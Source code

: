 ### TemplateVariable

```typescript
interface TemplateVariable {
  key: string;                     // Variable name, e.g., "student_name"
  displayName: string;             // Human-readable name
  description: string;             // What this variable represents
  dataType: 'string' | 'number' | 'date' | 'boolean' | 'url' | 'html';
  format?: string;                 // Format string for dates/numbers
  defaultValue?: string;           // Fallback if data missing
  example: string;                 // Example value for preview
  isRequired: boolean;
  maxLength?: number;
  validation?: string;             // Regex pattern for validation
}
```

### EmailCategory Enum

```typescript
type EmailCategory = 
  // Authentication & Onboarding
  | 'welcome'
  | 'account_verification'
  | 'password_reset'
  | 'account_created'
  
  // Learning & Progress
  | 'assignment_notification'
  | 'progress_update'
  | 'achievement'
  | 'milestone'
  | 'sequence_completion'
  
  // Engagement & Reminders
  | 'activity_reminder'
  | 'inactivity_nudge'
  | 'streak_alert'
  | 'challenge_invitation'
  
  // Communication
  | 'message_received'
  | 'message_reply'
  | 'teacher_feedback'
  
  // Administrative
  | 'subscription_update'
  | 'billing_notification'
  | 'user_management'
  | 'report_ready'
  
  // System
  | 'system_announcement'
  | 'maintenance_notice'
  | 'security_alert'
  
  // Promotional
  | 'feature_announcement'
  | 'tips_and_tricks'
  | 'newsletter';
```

= = = =

* TASK GOAL *
Repeat each entry above exactly as it appears.

* WRITTEN SOLUTION *
Source code

: ### TemplateVariable

```typescript
interface TemplateVariable {
  key: string;                     // Variable name, e.g., "student_name"
  displayName: string;             // Human-readable name
  description: string;             // What this variable represents
  dataType: 'string' | 'number' | 'date' | 'boolean' | 'url' | 'html';
  format?: string;                 // Format string for dates/numbers
  defaultValue?: string;           // Fallback if data missing
  example: string;                 // Example value for preview
  isRequired: boolean;
  maxLength?: number;
  validation?: string;             // Regex pattern for validation
}
```

### EmailCategory Enum

```typescript
type EmailCategory = 
  // Authentication & Onboarding
  | 'welcome'
  | 'account_verification'
  | 'password_reset'
  | 'account_created'
  
  // Learning & Progress
  | 'assignment_notification'
  | 'progress_update'
  | 'achievement'
  | 'milestone'
  | 'sequence_completion'
  
  // Engagement & Reminders
  | 'activity_reminder'
  | 'inactivity_nudge'
  | 'streak_alert'
  | 'challenge_invitation'
  
  // Communication
  | 'message_received'
  | 'message_reply'
  | 'teacher_feedback'
  
  // Administrative
  | 'subscription_update'
  | 'billing_notification'
  | 'user_management'
  | 'report_ready'
  
  // System
  | 'system_announcement'
  | 'maintenance_notice'
  | 'security_alert'
  
  // Promotional
  | 'feature_announcement'
  | 'tips_and_tricks'
  | 'newsletter';
```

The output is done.